Collected data:
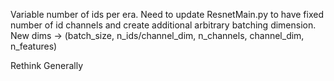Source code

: Variable number of ids per era. Need to update ResnetMain.py to have fixed number of id channels and create additional arbitrary batching dimension.
New dims -> (batch_size, n_ids/channel_dim, n_channels, channel_dim, n_features)


Rethink Generally
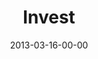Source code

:---
layout: message
category: message
series: "ROI"
title: "Invest"
date: 2013-03-16-00-00
message_id: 772
audio: "http://s3.amazonaws.com/crossroads-media/messages/audio/roi_02.mp3"
audio-duration: "44:20"
program: "http://s3.amazonaws.com/crossroads-media/documents/03_16-17_13Program_LO.pdf"
description: "Chuck Mingo talks about investing."
video: "http://s3.amazonaws.com/crossroads-media/messages/video/roi_02.mp4"
video-duration: "44:25"
video-image: "http://s3.amazonaws.com/crossroads-media/images/roi_02_still.jpg"
tag: 
 - mingo
 - investment
 - money
 - capital
 - program
 - investing
explicit: false
---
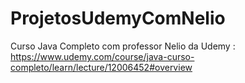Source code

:# ProjetosUdemyComNelio
Curso Java Completo com professor Nelio da Udemy : https://www.udemy.com/course/java-curso-completo/learn/lecture/12006452#overview
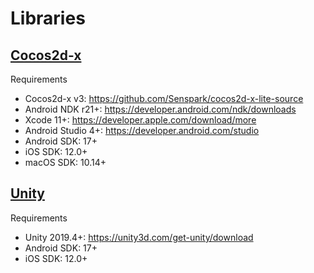 # Libraries
## [Cocos2d-x](cocos2dx/getting-started)
Requirements

- Cocos2d-x v3: <https://github.com/Senspark/cocos2d-x-lite-source>
- Android NDK r21+: <https://developer.android.com/ndk/downloads>
- Xcode 11+: <https://developer.apple.com/download/more>
- Android Studio 4+: <https://developer.android.com/studio>
- Android SDK: 17+
- iOS SDK: 12.0+
- macOS SDK: 10.14+

## [Unity](unity/getting-started)
Requirements

- Unity 2019.4+: <https://unity3d.com/get-unity/download>
- Android SDK: 17+
- iOS SDK: 12.0+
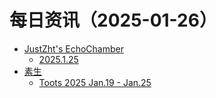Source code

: ﻿# 每日资讯（2025-01-26）

- [JustZht's EchoChamber](https://www.justzht.com/rss/)
  - [2025.1.25](https://www.justzht.com/2025-1-24/)
- [素生](http://z.arlmy.me/atom.xml)
  - [Toots 2025 Jan.19 - Jan.25](http://z.arlmy.me/posts/MastodonArchives/2025/MastodonTootsArchives_20250125/)
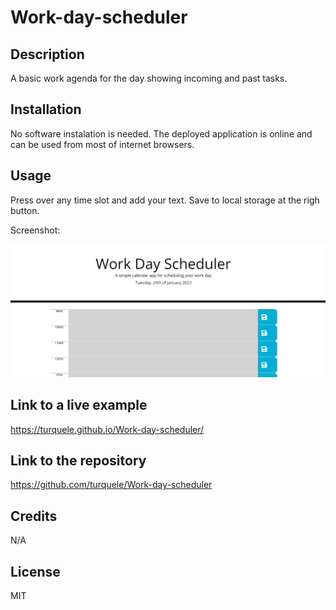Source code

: # Work-day-scheduler

## Description

A basic work agenda for the day showing incoming and past tasks.

## Installation

No software instalation is needed. The deployed application is online and can be used from most of internet browsers.

## Usage

Press over any time slot and add your text. Save to local storage at the righ button.

Screenshot:

![image](assets/images/screenshot.png)

## Link to a live example

https://turquele.github.io/Work-day-scheduler/

## Link to the repository

https://github.com/turquele/Work-day-scheduler

## Credits

N/A

## License

MIT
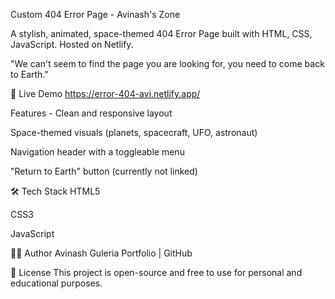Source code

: Custom 404 Error Page - Avinash's Zone

A stylish, animated, space-themed 404 Error Page built with HTML, CSS, JavaScript. Hosted on Netlify.

"We can't seem to find the page you are looking for, you need to come back to Earth."

🔗 Live Demo
https://error-404-avi.netlify.app/

Features -
Clean and responsive layout

Space-themed visuals (planets, spacecraft, UFO, astronaut)

Navigation header with a toggleable menu

"Return to Earth" button (currently not linked)

🛠 Tech Stack
HTML5

CSS3

JavaScript

👨‍🚀 Author
Avinash Guleria
Portfolio | GitHub

📄 License
This project is open-source and free to use for personal and educational purposes.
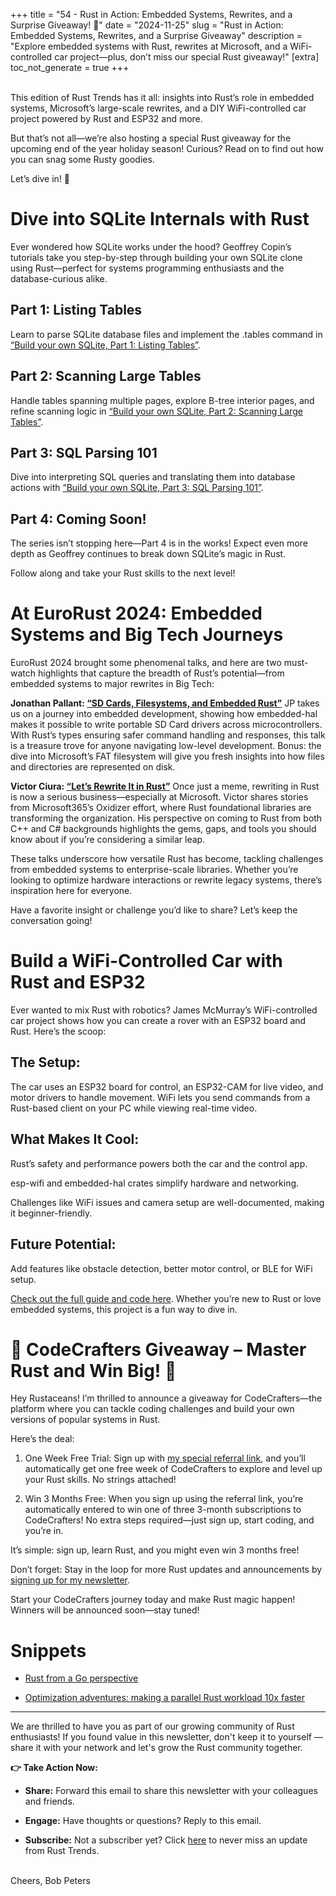 
+++
title = "54 - Rust in Action: Embedded Systems, Rewrites, and a Surprise Giveaway! 🎉"
date = "2024-11-25"
slug =  "Rust in Action: Embedded Systems, Rewrites, and a Surprise Giveaway"
description = "Explore embedded systems with Rust, rewrites at Microsoft, and a WiFi-controlled car project—plus, don’t miss our special Rust giveaway!"
[extra]
toc_not_generate = true
+++

<br>
This edition of Rust Trends has it all: insights into Rust’s role in embedded systems, Microsoft’s large-scale rewrites, and a DIY WiFi-controlled car project powered by Rust and ESP32 and more.

But that’s not all—we’re also hosting a special Rust giveaway for the upcoming end of the year holiday season! Curious? Read on to find out how you can snag some Rusty goodies.

Let’s dive in! 🎉

# Dive into SQLite Internals with Rust

Ever wondered how SQLite works under the hood? Geoffrey Copin’s tutorials take you step-by-step through building your own SQLite clone using Rust—perfect for systems programming enthusiasts and the database-curious alike.

## Part 1: Listing Tables

Learn to parse SQLite database files and implement the .tables command in <a href="https://blog.sylver.dev/build-your-own-sqlite-part-1-listing-tables" target="_blank">“Build your own SQLite, Part 1: Listing Tables”</a>.

## Part 2: Scanning Large Tables

Handle tables spanning multiple pages, explore B-tree interior pages, and refine scanning logic in <a href="https://blog.sylver.dev/build-your-own-sqlite-part-2-scanning-large-tables" target="_blank">“Build your own SQLite, Part 2: Scanning Large Tables”</a>.

## Part 3: SQL Parsing 101

Dive into interpreting SQL queries and translating them into database actions with <a href="“Build your own SQLite, Part 3: SQL Parsing 101”" target="_blank">“Build your own SQLite, Part 3: SQL Parsing 101”</a>.

## Part 4: Coming Soon!

The series isn’t stopping here—Part 4 is in the works! Expect even more depth as Geoffrey continues to break down SQLite’s magic in Rust.

Follow along and take your Rust skills to the next level!

# At EuroRust 2024: Embedded Systems and Big Tech Journeys

EuroRust 2024 brought some phenomenal talks, and here are two must-watch highlights that capture the breadth of Rust’s potential—from embedded systems to major rewrites in Big Tech:

**Jonathan Pallant: <a href="https://www.youtube.com/watch?v=-ewuFNKIAVI&t=133s" target="_blank">“SD Cards, Filesystems, and Embedded Rust”</a>** JP takes us on a journey into embedded development, showing how embedded-hal makes it possible to write portable SD Card drivers across microcontrollers. With Rust’s types ensuring safer command handling and responses, this talk is a treasure trove for anyone navigating low-level development. Bonus: the dive into Microsoft’s FAT filesystem will give you fresh insights into how files and directories are represented on disk.

**Victor Ciura: <a href="https://www.youtube.com/watch?v=kiG5-LzIQ54" target="_blank">“Let’s Rewrite It in Rust”</a>** Once just a meme, rewriting in Rust is now a serious business—especially at Microsoft. Victor shares stories from Microsoft365’s Oxidizer effort, where Rust foundational libraries are transforming the organization. His perspective on coming to Rust from both C++ and C# backgrounds highlights the gems, gaps, and tools you should know about if you’re considering a similar leap.

These talks underscore how versatile Rust has become, tackling challenges from embedded systems to enterprise-scale libraries. Whether you’re looking to optimize hardware interactions or rewrite legacy systems, there’s inspiration here for everyone.

Have a favorite insight or challenge you’d like to share? Let’s keep the conversation going!

# Build a WiFi-Controlled Car with Rust and ESP32

Ever wanted to mix Rust with robotics? James McMurray’s WiFi-controlled car project shows how you can create a rover with an ESP32 board and Rust. Here’s the scoop:

## The Setup:

The car uses an ESP32 board for control, an ESP32-CAM for live video, and motor drivers to handle movement. WiFi lets you send commands from a Rust-based client on your PC while viewing real-time video.

## What Makes It Cool:

Rust’s safety and performance powers both the car and the control app.

esp-wifi and embedded-hal crates simplify hardware and networking.

Challenges like WiFi issues and camera setup are well-documented, making it beginner-friendly.

## Future Potential:

Add features like obstacle detection, better motor control, or BLE for WiFi setup.

<a href="https://jamesmcm.github.io/blog/esp32-wifi-tank/" target="_blank">Check out the full guide and code here</a>. Whether you’re new to Rust or love embedded systems, this project is a fun way to dive in.

# 🎉 CodeCrafters Giveaway – Master Rust and Win Big! 🎉

Hey Rustaceans! I’m thrilled to announce a giveaway for CodeCrafters—the platform where you can tackle coding challenges and build your own versions of popular systems in Rust.

Here’s the deal:

1. One Week Free Trial: Sign up with <a href="https://app.codecrafters.io/join?via=Rust-Trends" target="_blank">my special referral link</a>, and you’ll automatically get one free week of CodeCrafters to explore and level up your Rust skills. No strings attached!

2. Win 3 Months Free: When you sign up using the referral link, you’re automatically entered to win one of three 3-month subscriptions to CodeCrafters! No extra steps required—just sign up, start coding, and you’re in.

It’s simple: sign up, learn Rust, and you might even win 3 months free!

Don’t forget: Stay in the loop for more Rust updates and announcements by <a href="http://rust-trends.com/signup" target="_blank">signing up for my newsletter</a>.

Start your CodeCrafters journey today and make Rust magic happen! Winners will be announced soon—stay tuned!

# Snippets

- <a href="https://bitfieldconsulting.com/posts/rust-and-go" target="_blank">Rust from a Go perspective</a>

- <a href="https://gendignoux.com/blog/2024/11/18/rust-rayon-optimized.html" target="_blank">Optimization adventures: making a parallel Rust workload 10x faster</a>
  
___

We are thrilled to have you as part of our growing community of Rust enthusiasts! If you found value in this newsletter, don't keep it to yourself — share it with your network and let's grow the Rust community together.

__👉 Take Action Now:__<br>
- __Share:__ Forward this email to share this newsletter with your colleagues and friends.

- __Engage:__ Have thoughts or questions? Reply to this email.

- __Subscribe:__ Not a subscriber yet? Click <a href="/signup/">here</a> to never miss an update from Rust Trends.<br><br>

Cheers,
Bob Peters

Exercise goal — Go line by line through the data, copying each one that contains the word "media".

Written reply —
audio: "http://s3.amazonaws.com/crossroads-media/messages/audio/roi_02.mp3"
program: "http://s3.amazonaws.com/crossroads-media/documents/03_16-17_13Program_LO.pdf"
video: "http://s3.amazonaws.com/crossroads-media/messages/video/roi_02.mp4"
video-image: "http://s3.amazonaws.com/crossroads-media/images/roi_02_still.jpg"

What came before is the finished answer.